Pauly’s test is a biochemical test for the detection of tyrosine and histidine where the reagent couples with amines, phenols, and imidazole groups. The test was discovered by and is named after the German Chemist Hermann Pauly. Pauly’s test is a specific test for proteins containing tyrosine and histidine as the reagent undergoes diazotization with aromatic groups. The reaction is performed under cold conditions as the diazonium compound can only form at cold temperatures. The test is a specific test for proteins, which is performed for further differentiation between amino acids and proteins.

Objectives of Pauly’s Test

  • To detect the presence of tyrosine and histidine-containing proteins.
  • To differentiate between histidine and tyrosine from other amino acids.

Principle of Pauly’s Test

Pauly’s test is based on the principle of coupling between the amino acids and the diazonium ion formed in the reagent. The pauly’s reagent consists of sulphanilic acid dissolved in concentrated hydrochloric acid. The sulfanilic acid undergoes diazotization in the presence of sodium nitrate and hydrochloric acid. The result of the diazotization reaction is the diazonium salt (p-phenyldiazosulphonate). The diazonium salt thus formed couples with histidine molecule in an alkaline condition to form a dark red or cherry colored compound. The color might decrease in intensity and changes into an orange color when the solution is made acidic. In the case of tyrosine, a similar cherry red-colored complex is formed which then changes into yellow color on dilution and bronze-yellow color on acidification. Each molecule of histidine and tyrosine reacts with two moles of diazonium compound reacts to form a mole of bis(azobenzenesulphonic acid)histidine or bis(azobenzenesulphonic acid)tyrosine.

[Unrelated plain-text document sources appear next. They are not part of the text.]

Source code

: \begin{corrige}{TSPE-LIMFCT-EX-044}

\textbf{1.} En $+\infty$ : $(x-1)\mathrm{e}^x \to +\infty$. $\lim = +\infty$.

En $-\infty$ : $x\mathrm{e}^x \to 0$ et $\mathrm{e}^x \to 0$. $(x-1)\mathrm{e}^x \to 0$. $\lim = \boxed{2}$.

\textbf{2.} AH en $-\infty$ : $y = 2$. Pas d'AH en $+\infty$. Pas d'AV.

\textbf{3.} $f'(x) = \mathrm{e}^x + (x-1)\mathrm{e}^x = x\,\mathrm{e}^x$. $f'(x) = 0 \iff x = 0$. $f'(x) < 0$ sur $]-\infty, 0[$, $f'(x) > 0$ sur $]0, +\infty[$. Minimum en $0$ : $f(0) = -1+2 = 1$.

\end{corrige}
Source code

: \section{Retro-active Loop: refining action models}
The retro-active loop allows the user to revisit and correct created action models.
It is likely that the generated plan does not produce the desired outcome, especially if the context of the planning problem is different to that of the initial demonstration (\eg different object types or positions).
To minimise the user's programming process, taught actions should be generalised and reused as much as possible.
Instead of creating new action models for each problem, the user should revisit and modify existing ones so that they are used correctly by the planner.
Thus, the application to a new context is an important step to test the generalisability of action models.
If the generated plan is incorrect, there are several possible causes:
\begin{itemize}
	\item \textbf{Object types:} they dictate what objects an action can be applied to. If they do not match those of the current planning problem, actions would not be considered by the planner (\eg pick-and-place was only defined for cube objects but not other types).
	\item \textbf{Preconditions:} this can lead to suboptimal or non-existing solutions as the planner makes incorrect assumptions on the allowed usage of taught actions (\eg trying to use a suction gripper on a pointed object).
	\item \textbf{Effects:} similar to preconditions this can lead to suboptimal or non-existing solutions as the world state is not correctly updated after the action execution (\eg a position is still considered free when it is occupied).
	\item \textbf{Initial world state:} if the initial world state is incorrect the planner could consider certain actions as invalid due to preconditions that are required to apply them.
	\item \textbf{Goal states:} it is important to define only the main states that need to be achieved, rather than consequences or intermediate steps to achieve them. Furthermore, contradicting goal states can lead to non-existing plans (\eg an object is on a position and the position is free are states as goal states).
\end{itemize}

Sulphanilic acid + HNO2 + HCl        →         Diazonium salt + 2H2O

Diazonium salt + Tyrosine        →        Azo dye (red color)



  • 1% Sulphanilic acid (chilled)
  • 10% HCl
  • 5% Sodium nitrite (chilled)
  • 10% Sodium carbonate
  • Chilled sample (1% tyrosine, 1% histidine)

Materials required

  • Ice bath
  • Vortex
  • Test tubes
  • Test tube stand
  • Pipettes

Procedure of Pauly’s Test

  • To a test tube, 1 ml of chilled sulfanilic acid is added, and a few drops of pre-chilled sodium nitrite are mixed in a vortex.
  • One ml of amino acid sample is immediately added to the test tube and mixed in a vortex.
  • Few drops of sodium carbonate are added to the test tube drop by drop until color begins to appear.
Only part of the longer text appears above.